When you retype the entries, keep each one exact and leave out the pictures.
─── RECORDS SUPPLIED
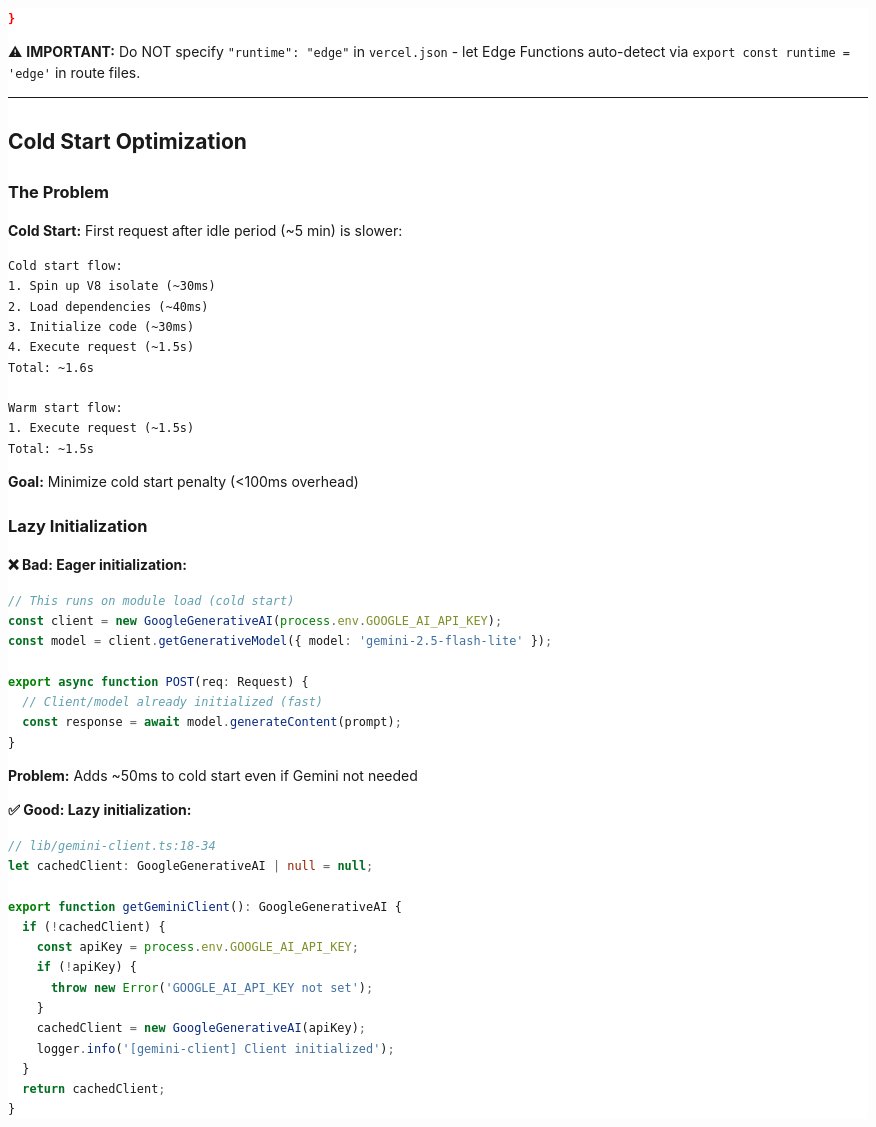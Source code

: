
 ```json
}
```

⚠️ **IMPORTANT:** Do NOT specify `"runtime": "edge"` in `vercel.json` - let Edge Functions auto-detect via `export const runtime = 'edge'` in route files.

---

## Cold Start Optimization

### The Problem

**Cold Start:** First request after idle period (~5 min) is slower:

```
Cold start flow:
1. Spin up V8 isolate (~30ms)
2. Load dependencies (~40ms)
3. Initialize code (~30ms)
4. Execute request (~1.5s)
Total: ~1.6s

Warm start flow:
1. Execute request (~1.5s)
Total: ~1.5s
```

**Goal:** Minimize cold start penalty (<100ms overhead)

### Lazy Initialization

**❌ Bad: Eager initialization:**

```typescript
// This runs on module load (cold start)
const client = new GoogleGenerativeAI(process.env.GOOGLE_AI_API_KEY);
const model = client.getGenerativeModel({ model: 'gemini-2.5-flash-lite' });

export async function POST(req: Request) {
  // Client/model already initialized (fast)
  const response = await model.generateContent(prompt);
}
```

**Problem:** Adds ~50ms to cold start even if Gemini not needed

**✅ Good: Lazy initialization:**

```typescript
// lib/gemini-client.ts:18-34
let cachedClient: GoogleGenerativeAI | null = null;

export function getGeminiClient(): GoogleGenerativeAI {
  if (!cachedClient) {
    const apiKey = process.env.GOOGLE_AI_API_KEY;
    if (!apiKey) {
      throw new Error('GOOGLE_AI_API_KEY not set');
    }
    cachedClient = new GoogleGenerativeAI(apiKey);
    logger.info('[gemini-client] Client initialized');
  }
  return cachedClient;
}
```
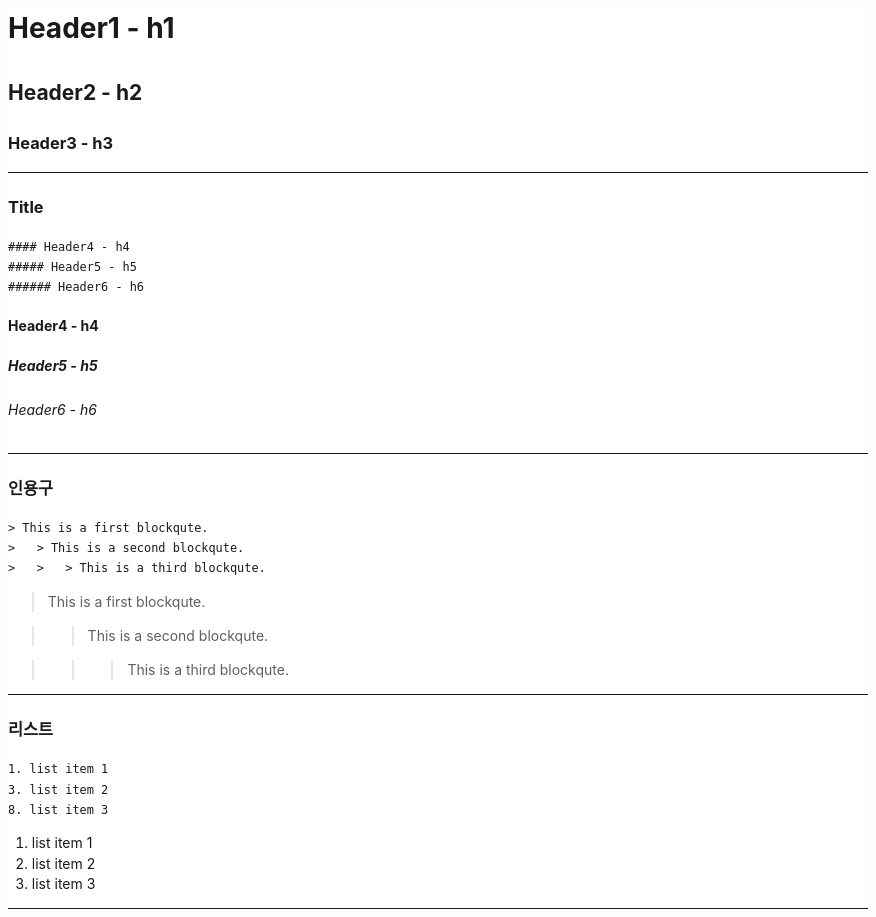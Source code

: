 # Header1 - h1

## Header2 - h2

### Header3 - h3

---

### Title

```
#### Header4 - h4
##### Header5 - h5
###### Header6 - h6
```

#### Header4 - h4

##### Header5 - h5

###### Header6 - h6

---

### 인용구

```
> This is a first blockqute.
>	> This is a second blockqute.
>	>	> This is a third blockqute.
```

> This is a first blockqute.

> > This is a second blockqute.

> > > This is a third blockqute.

---

### 리스트

```
1. list item 1
3. list item 2
8. list item 3
```

1. list item 1
2. list item 2
3. list item 3

---
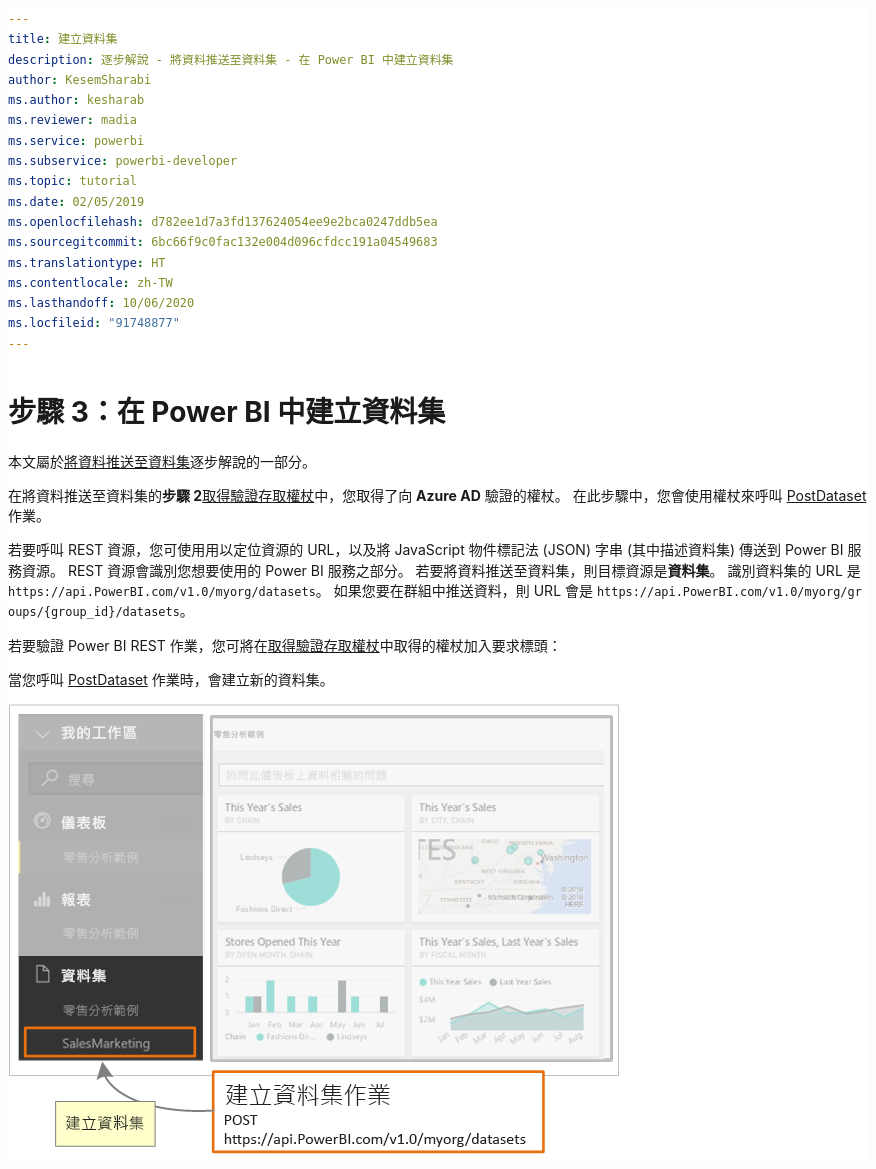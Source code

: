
 ```yaml
---
title: 建立資料集
description: 逐步解說 - 將資料推送至資料集 - 在 Power BI 中建立資料集
author: KesemSharabi
ms.author: kesharab
ms.reviewer: madia
ms.service: powerbi
ms.subservice: powerbi-developer
ms.topic: tutorial
ms.date: 02/05/2019
ms.openlocfilehash: d782ee1d7a3fd137624054ee9e2bca0247ddb5ea
ms.sourcegitcommit: 6bc66f9c0fac132e004d096cfdcc191a04549683
ms.translationtype: HT
ms.contentlocale: zh-TW
ms.lasthandoff: 10/06/2020
ms.locfileid: "91748877"
---
```

# <a name="step-3-create-a-dataset-in-power-bi"></a>步驟 3：在 Power BI 中建立資料集
本文屬於[將資料推送至資料集](walkthrough-push-data.md)逐步解說的一部分。

在將資料推送至資料集的**步驟 2**[取得驗證存取權杖](walkthrough-push-data-get-token.md)中，您取得了向 **Azure AD** 驗證的權杖。 在此步驟中，您會使用權杖來呼叫 [PostDataset](/rest/api/power-bi/pushdatasets) 作業。

若要呼叫 REST 資源，您可使用用以定位資源的 URL，以及將 JavaScript 物件標記法 (JSON) 字串 (其中描述資料集) 傳送到 Power BI 服務資源。 REST 資源會識別您想要使用的 Power BI 服務之部分。 若要將資料推送至資料集，則目標資源是**資料集**。 識別資料集的 URL 是 `https://api.PowerBI.com/v1.0/myorg/datasets`。 如果您要在群組中推送資料，則 URL 會是 `https://api.PowerBI.com/v1.0/myorg/groups/{group_id}/datasets`。

若要驗證 Power BI REST 作業，您可將在[取得驗證存取權杖](walkthrough-push-data-get-token.md)中取得的權杖加入要求標頭：

當您呼叫 [PostDataset](/rest/api/power-bi/pushdatasets) 作業時，會建立新的資料集。 

![建立資料集](media/walkthrough-push-data-create-dataset/powerbi-developer-create-dataset.png)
──────
§ **SOLUTION TO THIS EXERCISE**:
Source code

:
 ```json
}
```

⚠️ **IMPORTANT:** Do NOT specify `"runtime": "edge"` in `vercel.json` - let Edge Functions auto-detect via `export const runtime = 'edge'` in route files.

---

## Cold Start Optimization

### The Problem

**Cold Start:** First request after idle period (~5 min) is slower:

```
Cold start flow:
1. Spin up V8 isolate (~30ms)
2. Load dependencies (~40ms)
3. Initialize code (~30ms)
4. Execute request (~1.5s)
Total: ~1.6s

Warm start flow:
1. Execute request (~1.5s)
Total: ~1.5s
```

**Goal:** Minimize cold start penalty (<100ms overhead)

### Lazy Initialization

**❌ Bad: Eager initialization:**

```typescript
// This runs on module load (cold start)
const client = new GoogleGenerativeAI(process.env.GOOGLE_AI_API_KEY);
const model = client.getGenerativeModel({ model: 'gemini-2.5-flash-lite' });

export async function POST(req: Request) {
  // Client/model already initialized (fast)
  const response = await model.generateContent(prompt);
}
```

**Problem:** Adds ~50ms to cold start even if Gemini not needed

**✅ Good: Lazy initialization:**

```typescript
// lib/gemini-client.ts:18-34
let cachedClient: GoogleGenerativeAI | null = null;

export function getGeminiClient(): GoogleGenerativeAI {
  if (!cachedClient) {
    const apiKey = process.env.GOOGLE_AI_API_KEY;
    if (!apiKey) {
      throw new Error('GOOGLE_AI_API_KEY not set');
    }
    cachedClient = new GoogleGenerativeAI(apiKey);
    logger.info('[gemini-client] Client initialized');
  }
  return cachedClient;
}
```
Source code

: # Header1 - h1

## Header2 - h2

### Header3 - h3

---

### Title

```
#### Header4 - h4
##### Header5 - h5
###### Header6 - h6
```

#### Header4 - h4

##### Header5 - h5

###### Header6 - h6

---

### 인용구

```
> This is a first blockqute.
>	> This is a second blockqute.
>	>	> This is a third blockqute.
```

> This is a first blockqute.

> > This is a second blockqute.

> > > This is a third blockqute.

---

### 리스트

```
1. list item 1
3. list item 2
8. list item 3
```

1. list item 1
2. list item 2
3. list item 3

---
Source code

:
 ```yaml
---
title: 建立資料集
description: 逐步解說 - 將資料推送至資料集 - 在 Power BI 中建立資料集
author: KesemSharabi
ms.author: kesharab
ms.reviewer: madia
ms.service: powerbi
ms.subservice: powerbi-developer
ms.topic: tutorial
ms.date: 02/05/2019
ms.openlocfilehash: d782ee1d7a3fd137624054ee9e2bca0247ddb5ea
ms.sourcegitcommit: 6bc66f9c0fac132e004d096cfdcc191a04549683
ms.translationtype: HT
ms.contentlocale: zh-TW
ms.lasthandoff: 10/06/2020
ms.locfileid: "91748877"
---
```

# <a name="step-3-create-a-dataset-in-power-bi"></a>步驟 3：在 Power BI 中建立資料集
本文屬於[將資料推送至資料集](walkthrough-push-data.md)逐步解說的一部分。

在將資料推送至資料集的**步驟 2**[取得驗證存取權杖](walkthrough-push-data-get-token.md)中，您取得了向 **Azure AD** 驗證的權杖。 在此步驟中，您會使用權杖來呼叫 [PostDataset](/rest/api/power-bi/pushdatasets) 作業。

若要呼叫 REST 資源，您可使用用以定位資源的 URL，以及將 JavaScript 物件標記法 (JSON) 字串 (其中描述資料集) 傳送到 Power BI 服務資源。 REST 資源會識別您想要使用的 Power BI 服務之部分。 若要將資料推送至資料集，則目標資源是**資料集**。 識別資料集的 URL 是 `https://api.PowerBI.com/v1.0/myorg/datasets`。 如果您要在群組中推送資料，則 URL 會是 `https://api.PowerBI.com/v1.0/myorg/groups/{group_id}/datasets`。

若要驗證 Power BI REST 作業，您可將在[取得驗證存取權杖](walkthrough-push-data-get-token.md)中取得的權杖加入要求標頭：

當您呼叫 [PostDataset](/rest/api/power-bi/pushdatasets) 作業時，會建立新的資料集。 

![建立資料集](media/walkthrough-push-data-create-dataset/powerbi-developer-create-dataset.png)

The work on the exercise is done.